De acordo com dados da Secretaria de Saúde do Estado (Sesab), de 1º de novembro de 2021 até a última terça-feira (18), foram registrados 2.184 casos de Influenza A, do tipo H3N2, distribuídos em 193 municípios. Desse total, 454 evoluíram para Síndrome Respiratória Aguda Grave (SRAG) e necessitaram de internação sendo que 100 pessoas não sobreviveram à infecção.
Sem vacina
Enquanto a vacina contra a covid-19 continua sendo alvo de debates, cerca de um ano após o início da vacinação, a vacina contra Influenza já faz parte do calendário anual de vacinação de adultos e crianças, sendo aceita pela maioria da população. Infelizmente, a versão para a campanha 2022 do imunizante ainda está em fase de produção.

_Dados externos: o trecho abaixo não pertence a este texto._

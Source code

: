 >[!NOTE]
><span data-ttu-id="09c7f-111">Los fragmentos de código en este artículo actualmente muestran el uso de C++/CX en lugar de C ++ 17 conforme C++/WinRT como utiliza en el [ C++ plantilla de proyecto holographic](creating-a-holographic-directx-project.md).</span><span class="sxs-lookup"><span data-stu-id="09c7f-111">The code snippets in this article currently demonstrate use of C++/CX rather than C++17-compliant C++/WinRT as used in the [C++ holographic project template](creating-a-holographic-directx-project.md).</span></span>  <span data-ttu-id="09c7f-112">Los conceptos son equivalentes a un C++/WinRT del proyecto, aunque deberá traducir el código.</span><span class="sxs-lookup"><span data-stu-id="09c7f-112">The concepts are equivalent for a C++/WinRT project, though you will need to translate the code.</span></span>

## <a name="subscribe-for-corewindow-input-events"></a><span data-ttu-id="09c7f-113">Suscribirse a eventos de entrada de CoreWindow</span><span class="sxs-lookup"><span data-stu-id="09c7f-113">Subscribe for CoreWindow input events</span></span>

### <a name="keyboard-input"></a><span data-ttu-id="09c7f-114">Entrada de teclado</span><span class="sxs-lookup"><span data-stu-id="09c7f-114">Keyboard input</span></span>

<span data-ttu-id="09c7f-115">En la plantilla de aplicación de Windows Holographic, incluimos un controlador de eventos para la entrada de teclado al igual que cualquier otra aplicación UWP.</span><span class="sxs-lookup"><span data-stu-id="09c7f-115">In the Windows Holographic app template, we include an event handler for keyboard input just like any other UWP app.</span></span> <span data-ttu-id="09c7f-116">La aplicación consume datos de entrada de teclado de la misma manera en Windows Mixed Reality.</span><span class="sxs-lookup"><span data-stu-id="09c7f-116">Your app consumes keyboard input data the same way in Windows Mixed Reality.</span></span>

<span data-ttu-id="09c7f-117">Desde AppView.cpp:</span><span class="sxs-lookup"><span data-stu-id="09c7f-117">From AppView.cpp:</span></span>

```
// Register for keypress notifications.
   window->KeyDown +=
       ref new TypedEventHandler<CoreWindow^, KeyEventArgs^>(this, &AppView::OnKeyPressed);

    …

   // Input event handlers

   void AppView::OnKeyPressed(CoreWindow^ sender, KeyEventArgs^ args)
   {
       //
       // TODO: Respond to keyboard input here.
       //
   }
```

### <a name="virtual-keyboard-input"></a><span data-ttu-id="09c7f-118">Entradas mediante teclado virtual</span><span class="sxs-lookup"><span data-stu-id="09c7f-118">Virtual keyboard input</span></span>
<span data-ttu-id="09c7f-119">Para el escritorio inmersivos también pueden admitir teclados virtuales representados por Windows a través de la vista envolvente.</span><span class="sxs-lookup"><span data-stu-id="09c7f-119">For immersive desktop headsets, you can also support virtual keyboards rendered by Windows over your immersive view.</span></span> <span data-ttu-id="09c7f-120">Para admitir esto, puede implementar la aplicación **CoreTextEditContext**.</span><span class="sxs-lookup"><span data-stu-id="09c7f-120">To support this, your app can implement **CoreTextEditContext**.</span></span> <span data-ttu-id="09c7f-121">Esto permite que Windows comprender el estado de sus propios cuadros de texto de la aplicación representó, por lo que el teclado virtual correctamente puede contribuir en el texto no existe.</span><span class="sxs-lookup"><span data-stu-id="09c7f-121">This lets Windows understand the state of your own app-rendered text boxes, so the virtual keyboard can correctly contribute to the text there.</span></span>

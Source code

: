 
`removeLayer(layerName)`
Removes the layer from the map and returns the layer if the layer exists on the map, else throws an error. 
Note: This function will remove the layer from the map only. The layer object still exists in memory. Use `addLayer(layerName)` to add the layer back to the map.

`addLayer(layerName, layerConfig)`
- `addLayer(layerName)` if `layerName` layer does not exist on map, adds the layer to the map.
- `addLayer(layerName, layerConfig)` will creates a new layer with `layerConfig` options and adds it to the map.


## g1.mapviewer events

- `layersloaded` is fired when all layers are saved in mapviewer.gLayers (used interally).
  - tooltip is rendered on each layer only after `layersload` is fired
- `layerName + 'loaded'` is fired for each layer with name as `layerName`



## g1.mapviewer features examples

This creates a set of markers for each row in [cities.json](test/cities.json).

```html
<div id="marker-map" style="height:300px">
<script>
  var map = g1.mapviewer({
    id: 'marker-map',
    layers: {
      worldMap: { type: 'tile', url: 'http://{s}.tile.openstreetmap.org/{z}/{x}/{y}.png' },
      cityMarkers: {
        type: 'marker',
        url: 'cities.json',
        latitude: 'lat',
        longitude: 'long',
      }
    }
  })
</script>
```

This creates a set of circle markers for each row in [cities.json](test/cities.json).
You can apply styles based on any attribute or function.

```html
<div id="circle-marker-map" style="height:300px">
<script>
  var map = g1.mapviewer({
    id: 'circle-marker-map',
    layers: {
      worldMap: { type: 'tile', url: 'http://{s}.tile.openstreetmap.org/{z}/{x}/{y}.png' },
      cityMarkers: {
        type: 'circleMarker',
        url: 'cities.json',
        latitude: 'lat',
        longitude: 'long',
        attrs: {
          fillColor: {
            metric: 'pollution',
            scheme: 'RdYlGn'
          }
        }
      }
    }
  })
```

Anualmente, a vacina contra gripe é atualizada, para cobrir as novas variantes do vírus que surgem.
Tudo igual
No entanto, assim como a covid-19, a H3N2 é uma infecção respiratória causada por um vírus, ou seja, os cuidados preventivos são exatamente os mesmos adotados desde o início da pandemia: utilizar máscara e álcool em gel; lavar as mãos várias vezes ao dia, principalmente antes de consumir alimentos; evitar tocar a face e mucosas de olhos, nariz e boca; cobrir nariz e boca quando espirrar ou tossir; manter os ambientes bem ventilados; evitar contato próximo com pessoas que apresentem sintomas de gripe; evitar aglomerações e ambientes fechados. Além disso, também é recomendado adotar hábitos saudáveis, como alimentação balanceada e ingestão de líquidos não alcoólicos.
Ali do lado
Dos casos de morte por H3N2 registrados na Bahia, apenas um aconteceu em Camaçari. No entanto, 50,54% dos infectados são residentes em Salvador, cidade onde centenas de milhares de Camaçarienses transitam diariamente. Ou seja, o perigo está, literalmente, ali do lado e vale manter todos os cuidados, não só ao viajar para a capital, mas em todos os ambientes.